_Data for this exercise_.

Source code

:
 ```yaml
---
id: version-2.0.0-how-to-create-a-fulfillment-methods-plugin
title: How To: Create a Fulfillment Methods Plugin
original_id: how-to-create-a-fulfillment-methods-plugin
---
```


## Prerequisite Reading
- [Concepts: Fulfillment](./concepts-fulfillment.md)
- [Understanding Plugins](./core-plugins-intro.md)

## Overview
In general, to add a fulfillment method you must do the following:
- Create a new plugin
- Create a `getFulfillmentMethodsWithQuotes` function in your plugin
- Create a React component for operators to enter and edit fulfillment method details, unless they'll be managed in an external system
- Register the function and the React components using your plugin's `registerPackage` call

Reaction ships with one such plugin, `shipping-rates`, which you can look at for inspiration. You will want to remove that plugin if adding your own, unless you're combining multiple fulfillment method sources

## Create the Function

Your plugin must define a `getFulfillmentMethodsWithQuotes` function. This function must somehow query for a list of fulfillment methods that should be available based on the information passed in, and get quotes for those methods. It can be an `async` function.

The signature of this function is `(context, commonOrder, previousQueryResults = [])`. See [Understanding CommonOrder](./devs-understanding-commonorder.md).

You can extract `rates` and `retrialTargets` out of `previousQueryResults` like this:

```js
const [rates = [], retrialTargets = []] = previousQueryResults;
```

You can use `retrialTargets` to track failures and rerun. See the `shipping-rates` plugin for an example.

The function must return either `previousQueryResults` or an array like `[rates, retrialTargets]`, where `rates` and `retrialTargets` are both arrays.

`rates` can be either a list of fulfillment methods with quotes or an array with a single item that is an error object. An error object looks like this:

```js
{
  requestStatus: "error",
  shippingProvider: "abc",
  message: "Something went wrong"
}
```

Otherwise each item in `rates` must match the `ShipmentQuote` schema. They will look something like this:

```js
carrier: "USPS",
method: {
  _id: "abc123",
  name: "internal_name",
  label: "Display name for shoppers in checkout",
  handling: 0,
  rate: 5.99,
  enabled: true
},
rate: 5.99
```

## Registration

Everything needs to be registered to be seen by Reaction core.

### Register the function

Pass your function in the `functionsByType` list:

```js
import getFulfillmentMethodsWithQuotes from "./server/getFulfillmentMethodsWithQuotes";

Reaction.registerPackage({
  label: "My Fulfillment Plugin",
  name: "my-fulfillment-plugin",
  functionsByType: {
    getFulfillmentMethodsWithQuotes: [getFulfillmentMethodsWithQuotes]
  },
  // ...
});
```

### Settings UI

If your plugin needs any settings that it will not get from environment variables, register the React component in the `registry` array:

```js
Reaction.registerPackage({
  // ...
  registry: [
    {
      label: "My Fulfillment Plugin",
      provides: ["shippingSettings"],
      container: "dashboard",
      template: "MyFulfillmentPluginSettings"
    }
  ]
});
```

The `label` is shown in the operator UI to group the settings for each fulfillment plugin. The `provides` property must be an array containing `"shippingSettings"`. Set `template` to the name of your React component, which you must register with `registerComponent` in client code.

_About this exercise_. Please write out all the data above, exactly as it reads.

_Exercise result_.
Source code

:
 ```yaml
---
id: version-2.0.0-how-to-create-a-fulfillment-methods-plugin
title: How To: Create a Fulfillment Methods Plugin
original_id: how-to-create-a-fulfillment-methods-plugin
---
```


## Prerequisite Reading
- [Concepts: Fulfillment](./concepts-fulfillment.md)
- [Understanding Plugins](./core-plugins-intro.md)

## Overview
In general, to add a fulfillment method you must do the following:
- Create a new plugin
- Create a `getFulfillmentMethodsWithQuotes` function in your plugin
- Create a React component for operators to enter and edit fulfillment method details, unless they'll be managed in an external system
- Register the function and the React components using your plugin's `registerPackage` call

Reaction ships with one such plugin, `shipping-rates`, which you can look at for inspiration. You will want to remove that plugin if adding your own, unless you're combining multiple fulfillment method sources

## Create the Function

Your plugin must define a `getFulfillmentMethodsWithQuotes` function. This function must somehow query for a list of fulfillment methods that should be available based on the information passed in, and get quotes for those methods. It can be an `async` function.

The signature of this function is `(context, commonOrder, previousQueryResults = [])`. See [Understanding CommonOrder](./devs-understanding-commonorder.md).

You can extract `rates` and `retrialTargets` out of `previousQueryResults` like this:

```js
const [rates = [], retrialTargets = []] = previousQueryResults;
```

You can use `retrialTargets` to track failures and rerun. See the `shipping-rates` plugin for an example.

The function must return either `previousQueryResults` or an array like `[rates, retrialTargets]`, where `rates` and `retrialTargets` are both arrays.

`rates` can be either a list of fulfillment methods with quotes or an array with a single item that is an error object. An error object looks like this:

```js
{
  requestStatus: "error",
  shippingProvider: "abc",
  message: "Something went wrong"
}
```

Otherwise each item in `rates` must match the `ShipmentQuote` schema. They will look something like this:

```js
carrier: "USPS",
method: {
  _id: "abc123",
  name: "internal_name",
  label: "Display name for shoppers in checkout",
  handling: 0,
  rate: 5.99,
  enabled: true
},
rate: 5.99
```

## Registration

Everything needs to be registered to be seen by Reaction core.

### Register the function

Pass your function in the `functionsByType` list:

```js
import getFulfillmentMethodsWithQuotes from "./server/getFulfillmentMethodsWithQuotes";

Reaction.registerPackage({
  label: "My Fulfillment Plugin",
  name: "my-fulfillment-plugin",
  functionsByType: {
    getFulfillmentMethodsWithQuotes: [getFulfillmentMethodsWithQuotes]
  },
  // ...
});
```

### Settings UI

If your plugin needs any settings that it will not get from environment variables, register the React component in the `registry` array:

```js
Reaction.registerPackage({
  // ...
  registry: [
    {
      label: "My Fulfillment Plugin",
      provides: ["shippingSettings"],
      container: "dashboard",
      template: "MyFulfillmentPluginSettings"
    }
  ]
});
```

The `label` is shown in the operator UI to group the settings for each fulfillment plugin. The `provides` property must be an array containing `"shippingSettings"`. Set `template` to the name of your React component, which you must register with `registerComponent` in client code.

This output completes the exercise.